_Your instructions_:
Below are some entries. Copy each line that holds the string "offset".

_Given data_:
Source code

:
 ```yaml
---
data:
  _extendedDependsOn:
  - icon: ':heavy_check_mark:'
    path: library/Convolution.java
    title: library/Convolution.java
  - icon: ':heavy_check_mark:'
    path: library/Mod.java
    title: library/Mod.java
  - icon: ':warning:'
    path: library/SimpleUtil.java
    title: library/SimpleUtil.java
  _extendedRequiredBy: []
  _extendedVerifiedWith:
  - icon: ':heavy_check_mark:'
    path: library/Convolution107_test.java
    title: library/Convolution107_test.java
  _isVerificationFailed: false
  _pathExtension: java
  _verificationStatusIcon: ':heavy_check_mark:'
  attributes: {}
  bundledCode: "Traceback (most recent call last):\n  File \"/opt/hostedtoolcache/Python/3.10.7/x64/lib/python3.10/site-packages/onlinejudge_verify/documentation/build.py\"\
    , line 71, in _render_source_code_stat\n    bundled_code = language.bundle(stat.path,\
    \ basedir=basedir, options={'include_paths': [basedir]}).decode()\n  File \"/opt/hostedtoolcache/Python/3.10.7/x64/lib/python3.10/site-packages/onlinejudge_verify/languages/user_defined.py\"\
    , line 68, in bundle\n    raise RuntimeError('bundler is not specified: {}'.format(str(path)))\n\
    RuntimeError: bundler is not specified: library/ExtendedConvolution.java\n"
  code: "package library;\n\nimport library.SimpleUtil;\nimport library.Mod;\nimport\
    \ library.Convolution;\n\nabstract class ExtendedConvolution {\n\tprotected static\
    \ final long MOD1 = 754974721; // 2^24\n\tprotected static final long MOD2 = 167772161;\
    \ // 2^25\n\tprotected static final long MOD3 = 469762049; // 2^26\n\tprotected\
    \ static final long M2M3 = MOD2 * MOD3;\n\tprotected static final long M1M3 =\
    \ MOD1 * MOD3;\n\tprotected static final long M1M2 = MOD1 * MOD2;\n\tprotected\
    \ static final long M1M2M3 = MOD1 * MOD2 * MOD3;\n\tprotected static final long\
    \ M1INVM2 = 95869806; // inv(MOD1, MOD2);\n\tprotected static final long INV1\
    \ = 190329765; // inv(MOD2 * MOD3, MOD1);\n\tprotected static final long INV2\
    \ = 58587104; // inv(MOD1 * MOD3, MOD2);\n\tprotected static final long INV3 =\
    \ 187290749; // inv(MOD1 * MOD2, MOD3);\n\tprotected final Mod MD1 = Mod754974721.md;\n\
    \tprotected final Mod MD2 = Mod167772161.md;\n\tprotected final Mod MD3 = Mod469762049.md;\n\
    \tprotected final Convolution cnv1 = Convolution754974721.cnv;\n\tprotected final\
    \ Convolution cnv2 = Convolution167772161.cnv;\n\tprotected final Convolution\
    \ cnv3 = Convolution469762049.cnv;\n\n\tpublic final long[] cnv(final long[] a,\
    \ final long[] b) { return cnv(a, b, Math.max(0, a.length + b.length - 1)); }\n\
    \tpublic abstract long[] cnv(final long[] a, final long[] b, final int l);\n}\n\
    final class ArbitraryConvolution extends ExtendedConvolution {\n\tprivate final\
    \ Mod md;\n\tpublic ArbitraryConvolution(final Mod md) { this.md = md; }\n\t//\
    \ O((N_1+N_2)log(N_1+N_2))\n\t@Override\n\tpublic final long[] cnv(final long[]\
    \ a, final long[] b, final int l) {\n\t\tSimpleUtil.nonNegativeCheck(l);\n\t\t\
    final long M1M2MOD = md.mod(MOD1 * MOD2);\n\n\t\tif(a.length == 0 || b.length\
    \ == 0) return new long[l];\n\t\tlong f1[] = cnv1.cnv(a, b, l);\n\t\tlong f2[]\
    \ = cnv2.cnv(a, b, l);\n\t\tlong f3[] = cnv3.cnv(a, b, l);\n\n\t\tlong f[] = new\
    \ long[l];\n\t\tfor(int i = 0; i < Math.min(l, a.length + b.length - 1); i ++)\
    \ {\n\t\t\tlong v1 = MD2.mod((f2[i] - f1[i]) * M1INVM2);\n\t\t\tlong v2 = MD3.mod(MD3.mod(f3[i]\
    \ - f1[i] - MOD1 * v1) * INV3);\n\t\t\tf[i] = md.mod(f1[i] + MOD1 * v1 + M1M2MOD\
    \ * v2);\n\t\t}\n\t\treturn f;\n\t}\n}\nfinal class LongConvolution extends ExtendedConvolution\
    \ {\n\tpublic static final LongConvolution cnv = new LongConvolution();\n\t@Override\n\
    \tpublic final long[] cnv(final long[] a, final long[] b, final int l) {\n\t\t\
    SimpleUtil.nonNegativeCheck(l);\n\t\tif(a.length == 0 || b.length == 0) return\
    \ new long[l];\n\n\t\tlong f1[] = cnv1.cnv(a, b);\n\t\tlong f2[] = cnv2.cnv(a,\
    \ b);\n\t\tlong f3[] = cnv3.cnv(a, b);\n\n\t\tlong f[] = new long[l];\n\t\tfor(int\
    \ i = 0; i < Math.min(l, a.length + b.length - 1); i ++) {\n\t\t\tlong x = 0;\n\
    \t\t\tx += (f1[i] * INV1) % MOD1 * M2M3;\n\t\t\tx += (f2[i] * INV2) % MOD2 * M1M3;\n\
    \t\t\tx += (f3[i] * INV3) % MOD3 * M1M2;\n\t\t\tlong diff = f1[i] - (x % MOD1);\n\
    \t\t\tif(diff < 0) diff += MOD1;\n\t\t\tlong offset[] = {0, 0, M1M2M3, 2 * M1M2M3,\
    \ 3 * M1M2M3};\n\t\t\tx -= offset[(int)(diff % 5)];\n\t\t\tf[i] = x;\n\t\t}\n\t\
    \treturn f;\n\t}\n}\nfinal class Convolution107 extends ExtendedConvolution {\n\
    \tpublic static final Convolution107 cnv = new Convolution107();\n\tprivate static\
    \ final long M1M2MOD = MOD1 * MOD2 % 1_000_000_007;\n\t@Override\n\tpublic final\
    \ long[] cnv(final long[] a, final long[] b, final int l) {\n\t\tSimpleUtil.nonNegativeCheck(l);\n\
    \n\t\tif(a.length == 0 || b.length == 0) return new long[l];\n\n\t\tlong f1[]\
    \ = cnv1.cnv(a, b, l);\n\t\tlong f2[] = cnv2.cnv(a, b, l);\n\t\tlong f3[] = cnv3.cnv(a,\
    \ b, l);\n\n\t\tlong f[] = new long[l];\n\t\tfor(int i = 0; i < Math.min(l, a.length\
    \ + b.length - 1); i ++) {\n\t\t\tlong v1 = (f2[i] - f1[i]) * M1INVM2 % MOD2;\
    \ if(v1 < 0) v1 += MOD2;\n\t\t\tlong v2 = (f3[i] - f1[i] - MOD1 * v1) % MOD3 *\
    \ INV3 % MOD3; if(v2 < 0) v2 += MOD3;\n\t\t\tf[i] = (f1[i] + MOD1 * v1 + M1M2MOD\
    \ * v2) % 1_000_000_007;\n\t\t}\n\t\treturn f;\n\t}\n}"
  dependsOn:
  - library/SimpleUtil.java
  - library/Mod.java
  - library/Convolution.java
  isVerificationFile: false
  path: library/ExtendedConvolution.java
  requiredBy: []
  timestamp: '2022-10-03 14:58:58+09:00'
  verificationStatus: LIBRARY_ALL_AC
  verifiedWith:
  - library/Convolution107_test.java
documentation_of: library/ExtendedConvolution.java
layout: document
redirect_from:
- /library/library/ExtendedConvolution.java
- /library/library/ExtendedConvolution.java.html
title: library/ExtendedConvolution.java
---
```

_Exercise answer_:
    \t\t\tif(diff < 0) diff += MOD1;\n\t\t\tlong offset[] = {0, 0, M1M2M3, 2 * M1M2M3,\
    \ 3 * M1M2M3};\n\t\t\tx -= offset[(int)(diff % 5)];\n\t\t\tf[i] = x;\n\t\t}\n\t\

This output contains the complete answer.